Updated 3 January 2026

Adaptive Sharpness Surrogate Gradient (ASSG) is a technique that dynamically modulates the surrogate gradient's sharpness to better approximate true gradients in models with nondifferentiable activations.
It adjusts the sharpness parameter using local input statistics and second-order information, ensuring effective gradient support and mitigating gradient vanishing in spiking neural networks.
Empirical results demonstrate that ASSG boosts adversarial attack success and training efficiency in both spiking neural networks and sharpness-aware minimization schemes.

Adaptive Sharpness Surrogate Gradient (ASSG) is a family of techniques that dynamically modulate the "sharpness" of surrogate gradients to faithfully approximate gradients for learning and adversarial optimization in models involving nondifferentiable operations or objectives. ASSG has been introduced and systematically studied in the context of spiking neural networks (SNNs) to overcome gradient vanishing associated with piecewise constant or discontinuous spike activations, as well as within sharpness-aware minimization schemes in standard deep networks to improve computational efficiency and accuracy. The core principle is the continuous adaptation of surrogate gradient parameters according to local input statistics, network dynamics, or second-order geometry, thus maintaining backpropagation fidelity and efficient optimization.

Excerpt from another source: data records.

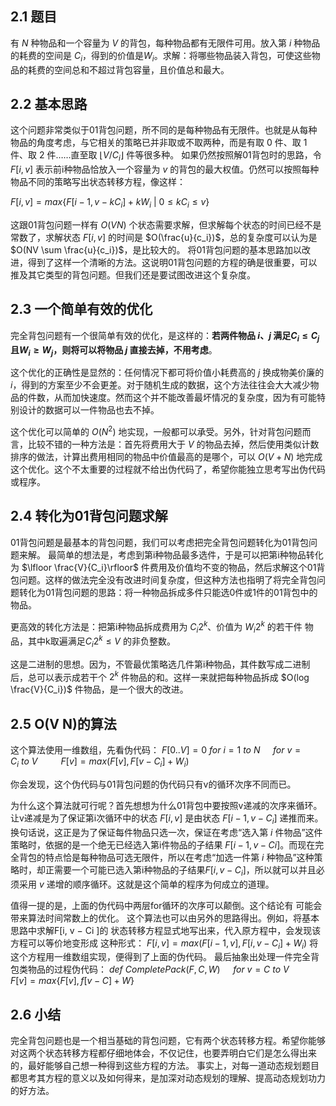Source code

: ## 2.1 题目
有 $N$ 种物品和一个容量为 $V$ 的背包，每种物品都有无限件可用。放入第 $i$ 种物品的耗费的空间是 $C_i$，得到的价值是$W_i$。求解：将哪些物品装入背包，可使这些物品的耗费的空间总和不超过背包容量，且价值总和最大。
## 2.2 基本思路
这个问题非常类似于01背包问题，所不同的是每种物品有无限件。也就是从每种物品的角度考虑，与它相关的策略已并非取或不取两种，而是有取 0 件、取 1 件、取 2 件……直至取 $⌊V /C_i⌋$ 件等很多种。
如果仍然按照解01背包时的思路，令 $F[i, v]$ 表示前i种物品恰放入一个容量为 $v$ 的背包的最大权值。仍然可以按照每种物品不同的策略写出状态转移方程，像这样：

$F[i, v] = max \{ F[i − 1, v − kC_i] + kW_i \ | \ 0 ≤ kC_i ≤ v \}$

这跟01背包问题一样有 $O(V N)$ 个状态需要求解，但求解每个状态的时间已经不是常数了，求解状态 $F[i, v]$ 的时间是 $O(\frac{u}{c_i})$，总的复杂度可以认为是 $O(NV \sum \frac{u}{c_i})$，是比较大的。
将01背包问题的基本思路加以改进，得到了这样一个清晰的方法。这说明01背包问题的方程的确是很重要，可以推及其它类型的背包问题。但我们还是要试图改进这个复杂度。

## 2.3 一个简单有效的优化
完全背包问题有一个很简单有效的优化，是这样的：**若两件物品 $i$、$j$ 满足$C_i ≤ C_j$且$W_i ≥ W_j$，则将可以将物品 $j$ 直接去掉，不用考虑**。

这个优化的正确性是显然的：任何情况下都可将价值小耗费高的 $j$ 换成物美价廉的 $i$，得到的方案至少不会更差。对于随机生成的数据，这个方法往往会大大减少物品的件数，从而加快速度。然而这个并不能改善最坏情况的复杂度，因为有可能特别设计的数据可以一件物品也去不掉。

这个优化可以简单的 $O(N^2)$ 地实现，一般都可以承受。另外，针对背包问题而言，比较不错的一种方法是：首先将费用大于 $V$ 的物品去掉，然后使用类似计数排序的做法，计算出费用相同的物品中价值最高的是哪个，可以 $O(V + N)$ 地完成这个优化。这个不太重要的过程就不给出伪代码了，希望你能独立思考写出伪代码或程序。

## 2.4 转化为01背包问题求解
01背包问题是最基本的背包问题，我们可以考虑把完全背包问题转化为01背包问题来解。
最简单的想法是，考虑到第i种物品最多选件，于是可以把第i种物品转化为 $\lfloor \frac{V}{C_i}\rfloor$ 件费用及价值均不变的物品，然后求解这个01背包问题。这样的做法完全没有改进时间复杂度，但这种方法也指明了将完全背包问题转化为01背包问题的思路：将一种物品拆成多件只能选0件或1件的01背包中的物品。

更高效的转化方法是：把第i种物品拆成费用为 $C_i2^k$、价值为 $W_i2^k$ 的若干件
物品，其中k取遍满足$C_i2^k ≤ V$ 的非负整数。

这是二进制的思想。因为，不管最优策略选几件第i种物品，其件数写成二进制后，总可以表示成若干个 $2^k$ 件物品的和。这样一来就把每种物品拆成 $O(log \frac{V}{C_i})$ 件物品，是一个很大的改进。

## 2.5 O(V N)的算法
这个算法使用一维数组，先看伪代码：
$F[0..V ] = 0$
$for \ i = 1 \ to \ N$
$\quad for \ v = C_i \ to \ V$
$\quad \quad F[v] = max(F[v], F[v − C_i] + W_i)$

你会发现，这个伪代码与01背包问题的伪代码只有v的循环次序不同而已。

为什么这个算法就可行呢？首先想想为什么01背包中要按照v递减的次序来循环。让v递减是为了保证第i次循环中的状态 $F[i, v]$ 是由状态 $F[i − 1, v − C_i]$ 递推而来。换句话说，这正是为了保证每件物品只选一次，保证在考虑“选入第 $i$ 件物品”这件策略时，依据的是一个绝无已经选入第i件物品的子结果 $F[i −1, v − Ci]$。而现在完全背包的特点恰是每种物品可选无限件，所以在考虑“加选一件第 $i$ 种物品”这种策略时，却正需要一个可能已选入第i种物品的子结果$F[i, v − C_i]$，所以就可以并且必须采用 $v$ 递增的顺序循环。这就是这个简单的程序为何成立的道理。

值得一提的是，上面的伪代码中两层for循环的次序可以颠倒。这个结论有
可能会带来算法时间常数上的优化。
这个算法也可以由另外的思路得出。例如，将基本思路中求解F[i, v − Ci
]的
状态转移方程显式地写出来，代入原方程中，会发现该方程可以等价地变形成
这种形式：
$F[i, v] = max(F[i − 1, v], F[i, v − C_i] + W_i)$
将这个方程用一维数组实现，便得到了上面的伪代码。
最后抽象出处理一件完全背包类物品的过程伪代码：
$def \ CompletePack(F, C, W)$
$\quad for \ v = C \ to \ V$
$\quad \quad F[v] = max\{F[v], f[v − C] + W\}$

## 2.6 小结
完全背包问题也是一个相当基础的背包问题，它有两个状态转移方程。希望你能够对这两个状态转移方程都仔细地体会，不仅记住，也要弄明白它们是怎么得出来的，最好能够自己想一种得到这些方程的方法。
事实上，对每一道动态规划题目都思考其方程的意义以及如何得来，是加深对动态规划的理解、提高动态规划功力的好方法。

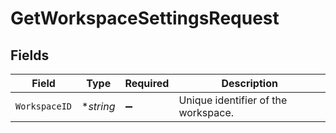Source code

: # GetWorkspaceSettingsRequest


## Fields

| Field                               | Type                                | Required                            | Description                         |
| ----------------------------------- | ----------------------------------- | ----------------------------------- | ----------------------------------- |
| `WorkspaceID`                       | **string*                           | :heavy_minus_sign:                  | Unique identifier of the workspace. |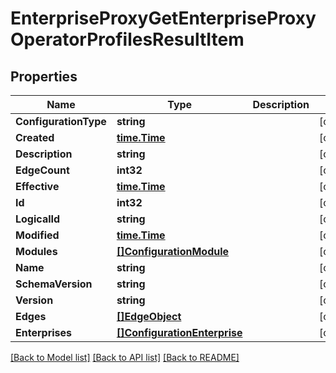 # EnterpriseProxyGetEnterpriseProxyOperatorProfilesResultItem

## Properties

Name | Type | Description | Notes
------------ | ------------- | ------------- | -------------
**ConfigurationType** | **string** |  | [optional] 
**Created** | [**time.Time**](time.Time.md) |  | [optional] 
**Description** | **string** |  | [optional] 
**EdgeCount** | **int32** |  | [optional] 
**Effective** | [**time.Time**](time.Time.md) |  | [optional] 
**Id** | **int32** |  | [optional] 
**LogicalId** | **string** |  | [optional] 
**Modified** | [**time.Time**](time.Time.md) |  | [optional] 
**Modules** | [**[]ConfigurationModule**](configuration_module.md) |  | [optional] 
**Name** | **string** |  | [optional] 
**SchemaVersion** | **string** |  | [optional] 
**Version** | **string** |  | [optional] 
**Edges** | [**[]EdgeObject**](edge_object.md) |  | [optional] 
**Enterprises** | [**[]ConfigurationEnterprise**](configuration_enterprise.md) |  | [optional] 

[[Back to Model list]](../README.md#documentation-for-models) [[Back to API list]](../README.md#documentation-for-api-endpoints) [[Back to README]](../README.md)


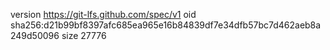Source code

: version https://git-lfs.github.com/spec/v1
oid sha256:d21b99bf8397afc685ea965e16b84839df7e34dfb57bc7d462aeb8a249d50096
size 27776
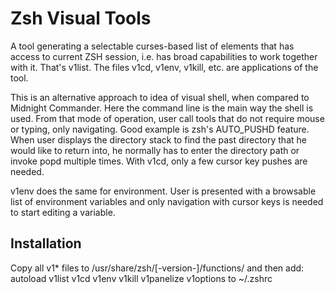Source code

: # Zsh Visual Tools

A tool generating a selectable curses-based list of elements that has access to current ZSH session, i.e. has broad capabilities to work together with it. That's v1list. The files v1cd, v1env, v1kill, etc. are applications of the tool.

This is an alternative approach to idea of visual shell, when compared to Midnight Commander. Here the command line is the main way the shell is used. From that mode of operation, user call tools that do not require mouse or typing, only navigating. Good example is zsh's AUTO_PUSHD feature. When user displays the directory stack to find the past directory that he would like to return into, he normally has to enter the directory path or invoke popd multiple times. With v1cd, only a few cursor key pushes are needed.

v1env does the same for environment. User is presented with a browsable list of environment variables and only navigation with cursor keys is needed to start editing a variable.

## Installation
Copy all v1* files to /usr/share/zsh/[-version-]/functions/ and then add:
autoload v1list v1cd v1env v1kill v1panelize v1options
to ~/.zshrc
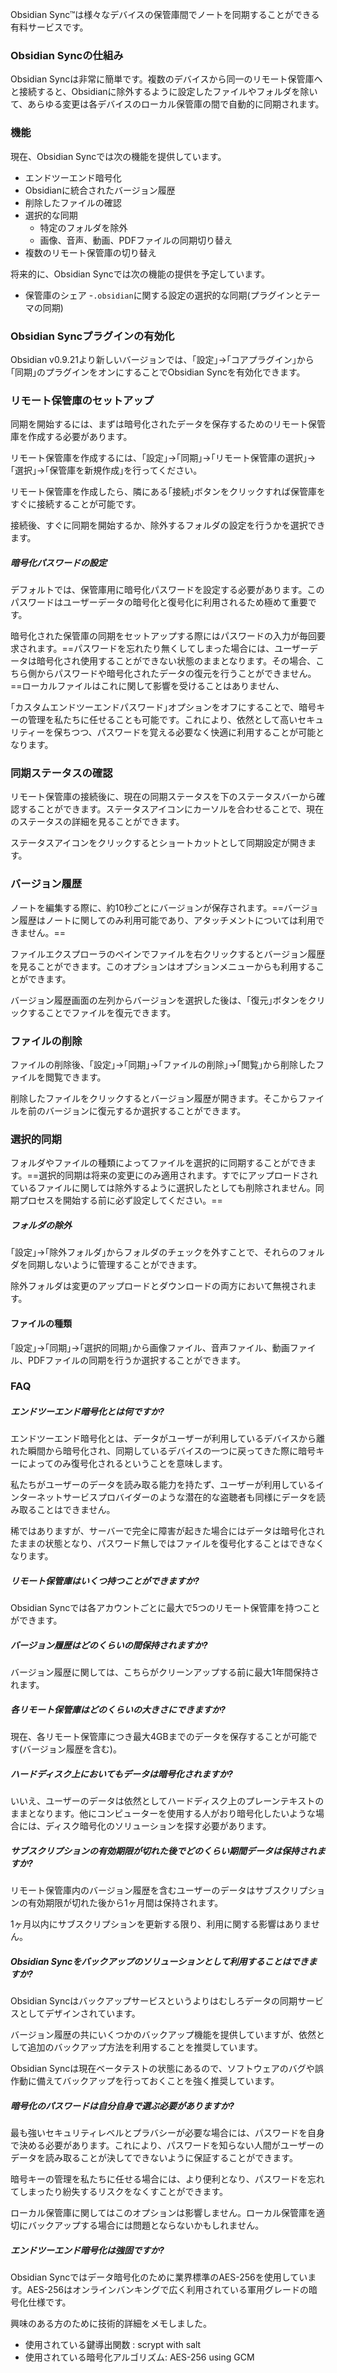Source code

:Obsidian Sync™は様々なデバイスの保管庫間でノートを同期することができる有料サービスです。

### Obsidian Syncの仕組み

Obsidian Syncは非常に簡単です。複数のデバイスから同一のリモート保管庫へと接続すると、Obsidianに除外するように設定したファイルやフォルダを除いて、あらゆる変更は各デバイスのローカル保管庫の間で自動的に同期されます。

### 機能

現在、Obsidian Syncでは次の機能を提供しています。

- エンドツーエンド暗号化
- Obsidianに統合されたバージョン履歴
- 削除したファイルの確認
- 選択的な同期
	- 特定のフォルダを除外
	- 画像、音声、動画、PDFファイルの同期切り替え
- 複数のリモート保管庫の切り替え

将来的に、Obsidian Syncでは次の機能の提供を予定しています。

- 保管庫のシェア
-`.obsidian`に関する設定の選択的な同期(プラグインとテーマの同期)

### Obsidian Syncプラグインの有効化

Obsidian v0.9.21より新しいバージョンでは、｢設定｣→｢コアプラグイン｣から｢同期｣のプラグインをオンにすることでObsidian Syncを有効化できます。

###  リモート保管庫のセットアップ

同期を開始するには、まずは暗号化されたデータを保存するためのリモート保管庫を作成する必要があります。

リモート保管庫を作成するには、｢設定｣→｢同期｣→｢リモート保管庫の選択｣→｢選択｣→｢保管庫を新規作成｣を行ってください。

リモート保管庫を作成したら、隣にある｢接続｣ボタンをクリックすれば保管庫をすぐに接続することが可能です。

接続後、すぐに同期を開始するか、除外するフォルダの設定を行うかを選択できます。

##### 暗号化パスワードの設定

デフォルトでは、保管庫用に暗号化パスワードを設定する必要があります。このパスワードはユーザーデータの暗号化と復号化に利用されるため極めて重要です。

暗号化された保管庫の同期をセットアップする際にはパスワードの入力が毎回要求されます。==パスワードを忘れたり無くしてしまった場合には、ユーザーデータは暗号化され使用することができない状態のままとなります。その場合、こちら側からパスワードや暗号化されたデータの復元を行うことができません。==ローカルファイルはこれに関して影響を受けることはありません、

｢カスタムエンドツーエンドパスワード｣オプションをオフにすることで、暗号キーの管理を私たちに任せることも可能です。これにより、依然として高いセキュリティーを保ちつつ、パスワードを覚える必要なく快適に利用することが可能となります。

### 同期ステータスの確認

リモート保管庫の接続後に、現在の同期ステータスを下のステータスバーから確認することができます。ステータスアイコンにカーソルを合わせることで、現在のステータスの詳細を見ることができます。

ステータスアイコンをクリックするとショートカットとして同期設定が開きます。

### バージョン履歴

ノートを編集する際に、約10秒ごとにバージョンが保存されます。==バージョン履歴はノートに関してのみ利用可能であり、アタッチメントについては利用できません。==

ファイルエクスプローラのペインでファイルを右クリックするとバージョン履歴を見ることができます。このオプションはオプションメニューからも利用することができます。

バージョン履歴画面の左列からバージョンを選択した後は、｢復元｣ボタンをクリックすることでファイルを復元できます。

### ファイルの削除

ファイルの削除後、｢設定｣→｢同期｣→｢ファイルの削除｣→｢閲覧｣から削除したファイルを閲覧できます。

削除したファイルをクリックするとバージョン履歴が開きます。そこからファイルを前のバージョンに復元するか選択することができます。

### 選択的同期

フォルダやファイルの種類によってファイルを選択的に同期することができます。==選択的同期は将来の変更にのみ適用されます。すでにアップロードされているファイルに関しては除外するように選択したとしても削除されません。同期プロセスを開始する前に必ず設定してください。==

##### フォルダの除外

｢設定｣→｢除外フォルダ｣からフォルダのチェックを外すことで、それらのフォルダを同期しないように管理することができます。

除外フォルダは変更のアップロードとダウンロードの両方において無視されます。

#### ファイルの種類

｢設定｣→｢同期｣→｢選択的同期｣から画像ファイル、音声ファイル、動画ファイル、PDFファイルの同期を行うか選択することができます。

### FAQ

##### エンドツーエンド暗号化とは何ですか?

エンドツーエンド暗号化とは、データがユーザーが利用しているデバイスから離れた瞬間から暗号化され、同期しているデバイスの一つに戻ってきた際に暗号キーによってのみ復号化されるということを意味します。

私たちがユーザーのデータを読み取る能力を持たず、ユーザーが利用しているインターネットサービスプロバイダーのような潜在的な盗聴者も同様にデータを読み取ることはできません。

稀ではありますが、サーバーで完全に障害が起きた場合にはデータは暗号化されたままの状態となり、パスワード無しではファイルを復号化することはできなくなります。

##### リモート保管庫はいくつ持つことができますか?

Obsidian Syncでは各アカウントごとに最大で5つのリモート保管庫を持つことができます。

##### バージョン履歴はどのくらいの間保持されますか?

バージョン履歴に関しては、こちらがクリーンアップする前に最大1年間保持されます。

##### 各リモート保管庫はどのくらいの大きさにできますか?

現在、各リモート保管庫につき最大4GBまでのデータを保存することが可能です(バージョン履歴を含む)。

##### ハードディスク上においてもデータは暗号化されますか?

いいえ、ユーザーのデータは依然としてハードディスク上のプレーンテキストのままとなります。他にコンピューターを使用する人がおり暗号化したいような場合には、ディスク暗号化のソリューションを探す必要があります。

##### サブスクリプションの有効期限が切れた後でどのくらい期間データは保持されますか?

リモート保管庫内のバージョン履歴を含むユーザーのデータはサブスクリプションの有効期限が切れた後から1ヶ月間は保持されます。

1ヶ月以内にサブスクリプションを更新する限り、利用に関する影響はありません。

##### Obsidian Syncをバックアップのソリューションとして利用することはできますか?

Obsidian Syncはバックアップサービスというよりはむしろデータの同期サービスとしてデザインされています。

バージョン履歴の共にいくつかのバックアップ機能を提供していますが、依然として追加のバックアップ方法を利用することを推奨しています。

Obsidian Syncは現在ベータテストの状態にあるので、ソフトウェアのバグや誤作動に備えてバックアップを行っておくことを強く推奨しています。

##### 暗号化のパスワードは自分自身で選ぶ必要がありますか?

最も強いセキュリティレベルとプラバシーが必要な場合には、パスワードを自身で決める必要があります。これにより、パスワードを知らない人間がユーザーのデータを読み取ることが決してできないように保証することができます。

暗号キーの管理を私たちに任せる場合には、より便利となり、パスワードを忘れてしまったり紛失するリスクをなくすことができます。

ローカル保管庫に関してはこのオプションは影響しません。ローカル保管庫を適切にバックアップする場合には問題とならないかもしれません。

##### エンドツーエンド暗号化は強固ですか?

Obsidian Syncではデータ暗号化のために業界標準のAES-256を使用しています。AES-256はオンラインバンキングで広く利用されている軍用グレードの暗号化仕様です。

興味のある方のために技術的詳細をメモしました。

- 使用されている鍵導出関数 : scrypt with salt
- 使用されている暗号化アルゴリズム: AES-256 using GCM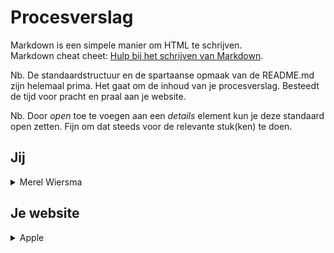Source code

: # Procesverslag
Markdown is een simpele manier om HTML te schrijven.  
Markdown cheat cheet: [Hulp bij het schrijven van Markdown](https://github.com/adam-p/markdown-here/wiki/Markdown-Cheatsheet).

Nb. De standaardstructuur en de spartaanse opmaak van de README.md zijn helemaal prima. Het gaat om de inhoud van je procesverslag. Besteedt de tijd voor pracht en praal aan je website.

Nb. Door *open* toe te voegen aan een *details* element kun je deze standaard open zetten. Fijn om dat steeds voor de relevante stuk(ken) te doen.





## Jij

<details>
<summary>Merel Wiersma</summary>

### Auteur:
Merel Wiersma

#### Je startniveau:
Blauw

#### Je focus:
ik begin met responsive en misschien wat animaties als ik daar aan toe kom :)
 
</details>





## Je website

<details>
<summary>Apple</summary>

### Je opdracht:
https://www.apple.com/nl/iphone-12/?afid=p238%7CsSPtEdyDb-dc_mtid_187079nc38483_pcrid_487299093080_pgrid_114373001947_&cid=aos-nl-kwgo-iphone--slid---product-
 
 https://www.apple.com/shop/studio/apple-watch

#### Screenshot(s) van de eerste pagina (small screen): 
<details>
 <summary>Apple iPhone 12</summary>
<img src="iphone12pagina.png" width="375px" alt="screenshot 1e pagina">
 </details>

 <details>
#### Screenshot(s) van de tweede pagina (small screen):
 <summary>Apple Watch</summary> 
<img src="applewatch1.png" width="375px" alt="applewatch1">
 <img src="applewatch2.png" width="375px" alt="applewatch2">
  <img src="applewatch3.png" width="375px" alt="applewatch3">
</details>





## Breakdownschets (week 1)

<details>
<summary>In de schets is te zien hoe de pagina opgedeeld is en welke delen ik zelf ga namaken.</summary>

### de hele pagina: 
<img src="breakdownschets.png" width="375px" alt="breakdownschets van eerste pagina">

### dynamisch deel (bijv menu): 
<img src="images/dummy-plaatje.jpg" width="375px" alt="breakdown van een dynamisch deel">

### wellicht nog een dynamisch deel (bijv filter): 
<img src="images/dummy-plaatje.jpg" width="375px" alt="breakdown van nog een dynamisch deel">

</details>





## Voortgang 1 (week 2)

<details>
<summary>uitwerken voor 1e voortgang</summary>

### Stand van zaken
ik heb de lessen best wel kunnen volgen tot nu toe, maar het lijkt me wel ingewikkeld om het van mijzelf zo 'uit mijn hoofd' te moeten doen.
 Ook heb ik deze week niet zo veel tijd gehad om te werken aan school, dus denk ik dat ik met het bouwen van de website iets achterloop.
 
 ik heb ik mijn code in de comments gezet waar ik tegenaanloop en wat ik graag wil veranderen


### Agenda voor meeting
samen met je groepje opstellen

| student 1      | student 2          | student 3    | student 4        |
| ---            | ---                | ---          | ---              |
| dit bespreken  | en dit             | en ik dit    | en dan ik dat    |
| en dat ook nog | dit als er tijd is | nog een punt | dit wil ik zeker |
| ...            | ...                | ...          | ...              |


### Verslag van meeting
in de meeting hebben we een voor een vragen gesteld aan Yunus en Rowin, en werd het opgelost met hun dmv scherm delen etc.
 zelf had ik wat kleine dingetjes zoals de header-icoontjes, een nettere opmaak van mijn html en wat margins weggehaald.
 nu wil ik alleen nog de kopjes onder de icoontjes in de 'belowheader' gecentreerd hebben,
 en een carrousel (of 'keuzemenu') voor de verschillende kleuren iphones onder aan de pagina.

</details>





## Voortgang 2 (week 3)

<details>
<summary>uitwerken voor 2e voortgang</summary>

### Stand van zaken
hier dit ging goed & dit was lastig (neem ook screenshots op van delen van je website en code)


### Agenda voor meeting
samen met je groepje opstellen

| student 1      | student 2          | student 3    | student 4        |
| ---            | ---                | ---          | ---              |
| dit bespreken  | en dit             | en ik dit    | en dan ik dat    |
| en dat ook nog | dit als er tijd is | nog een punt | dit wil ik zeker |
| ...            | ...                | ...          | ...              |


### Verslag van meeting
hier na afloop snel de uitkomsten van de meeting vastleggen

- punt 1
- punt 2
- nog een punt
- ...

</details>





## Toegankelijkheidstest (week 4)

<details>
<summary>uitwerken na test in 8e voortgang</summary>

### Bevindingen
Lijst met je bevindingen die in de test naar voren kwamen:

#### Titel eerste bevinding
Hier korte omschrijving (met indien nodig een afbeelding)

Hier een omschrijving van hoe het opgelost kan worden (met indien nodig een afbeelding)


#### Titel tweede bevinding. 
Hier korte omschrijving (met indien nodig een afbeelding)

Hier een omschrijving van hoe het opgelost kan worden (met indien nodig een afbeelding)


#### Titel volgende bevinding. 
Hier korte omschrijving (met indien nodig een afbeelding)

Hier een omschrijving van hoe het opgelost kan worden (met indien nodig een afbeelding)


#### Titel nog een bevinding. 
Hier korte omschrijving (met indien nodig een afbeelding)

Hier een omschrijving van hoe het opgelost kan worden (met indien nodig een afbeelding)

</details>





## Voortgang 3 (week 4)

<details>
<summary>uitwerken voor 3e voortgang</summary>

### Stand van zaken
hier dit ging goed & dit was lastig (neem ook screenshots op van delen van je website en code)


### Agenda voor meeting
samen met je groepje opstellen

| student 1      | student 2          | student 3    | student 4        |
| ---            | ---                | ---          | ---              |
| dit bespreken  | en dit             | en ik dit    | en dan ik dat    |
| en dat ook nog | dit als er tijd is | nog een punt | dit wil ik zeker |
| ...            | ...                | ...          | ...              |


### Verslag van meeting
hier na afloop snel de uitkomsten van de meeting vastleggen

- punt 1
- punt 2
- nog een punt
- ...

</details>





## Eindgesprek (week 5)

<details>
<summary>uitwerken voor eindgesprek</summary>

### Stand van zaken
hier dit ging goed & dit was lastig (neem ook screenshots op van delen van je website en code)

### Screenshot(s)

hier screenshot(s) van je eindresultaat

</details>





## Bronnenlijst

<details open>
<summary>continu bijhouden terwijl je werkt</summary>

Nb. Wees specifiek ('css-tricks' als bron is bijv. niet specifiek genoeg).

1. bron 1
2. bron 2
3. ...

</details>
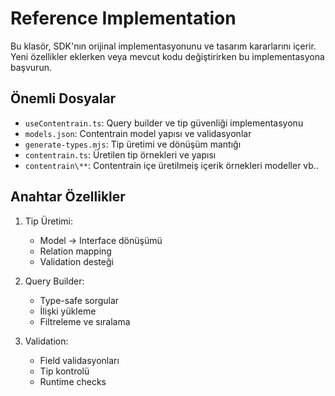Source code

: # Reference Implementation

Bu klasör, SDK'nın orijinal implementasyonunu ve tasarım kararlarını içerir.
Yeni özellikler eklerken veya mevcut kodu değiştirirken bu implementasyona başvurun.

## Önemli Dosyalar

- `useContentrain.ts`: Query builder ve tip güvenliği implementasyonu
- `models.json`: Contentrain model yapısı ve validasyonlar
- `generate-types.mjs`: Tip üretimi ve dönüşüm mantığı
- `contentrain.ts`: Üretilen tip örnekleri ve yapısı
- `contentrain\**`: Contentrain içe üretilmeiş içerik örnekleri modeller vb..

## Anahtar Özellikler

1. Tip Üretimi:
   - Model -> Interface dönüşümü
   - Relation mapping
   - Validation desteği

2. Query Builder:
   - Type-safe sorgular
   - İlişki yükleme
   - Filtreleme ve sıralama

3. Validation:
   - Field validasyonları
   - Tip kontrolü
   - Runtime checks 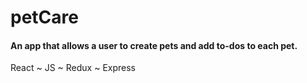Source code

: # petCare
#### An app that allows a user to create pets and add to-dos to each pet. <br>
React ~ JS ~ Redux ~ Express
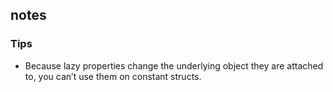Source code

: ## notes

### Tips

+ Because lazy properties change the underlying object they are attached to, you can’t use them on constant structs.
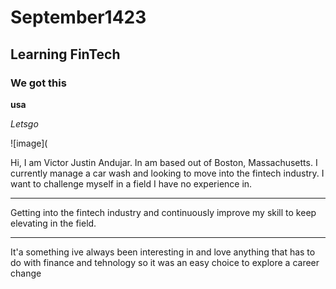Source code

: # September1423

## Learning FinTech

### We got this

**usa**

*Letsgo*

![image]([
](https://i.pinimg.com/originals/5a/c9/27/5ac927e42a9344f52cd298c6ac425968.png)

Hi, I am Victor Justin Andujar. In am based out of Boston, Massachusetts. I currently manage a car wash and looking to move into the fintech industry. I want to challenge myself in a field I have no experience in.

---

Getting into the fintech industry and continuously improve my skill to keep elevating in the field.

---

It'a something ive always been interesting in and love anything that has to do with finance and tehnology so it was an easy choice to explore a career change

1. Mathematical Formulation and Motivation

In SNNs, neuron activation is typically driven by the Heaviside step function $H(u) = 1_{u \ge 0}$ , which is discontinuous at threshold and zero almost everywhere else. Direct differentiation yields the zero function almost everywhere, precluding gradient-based training or analysis. Surrogate gradient (SG) methods address this by substituting $\partial H/\partial u$ with a smooth function $g(u)$ . Standard choices for $g(u)$ include rectangular, exponential, or arctangent functions, parameterized by a “sharpness” coefficient $\alpha$ governing the effective support:

$g(u;\alpha) = \frac{\alpha}{2 [1 + ((\pi/2) \alpha u)^2]}$

A fundamental issue arises: a sharp $g(u)$ well approximates the step but yields vanishing gradients except in a narrow band around threshold; conversely, a flat $g(u)$ provides poor approximation but maintains more nonzero gradients. The gradient-vanishing degree $G(x) = \int_{-|x|}^{|x|}g(t)dt$ quantifies the fraction of total gradient mass within a typical deviation $x$ . If membrane potentials stray beyond the surrogate’s effective width, nearly all gradients vanish, stalling optimization (Wang et al., 27 Dec 2025).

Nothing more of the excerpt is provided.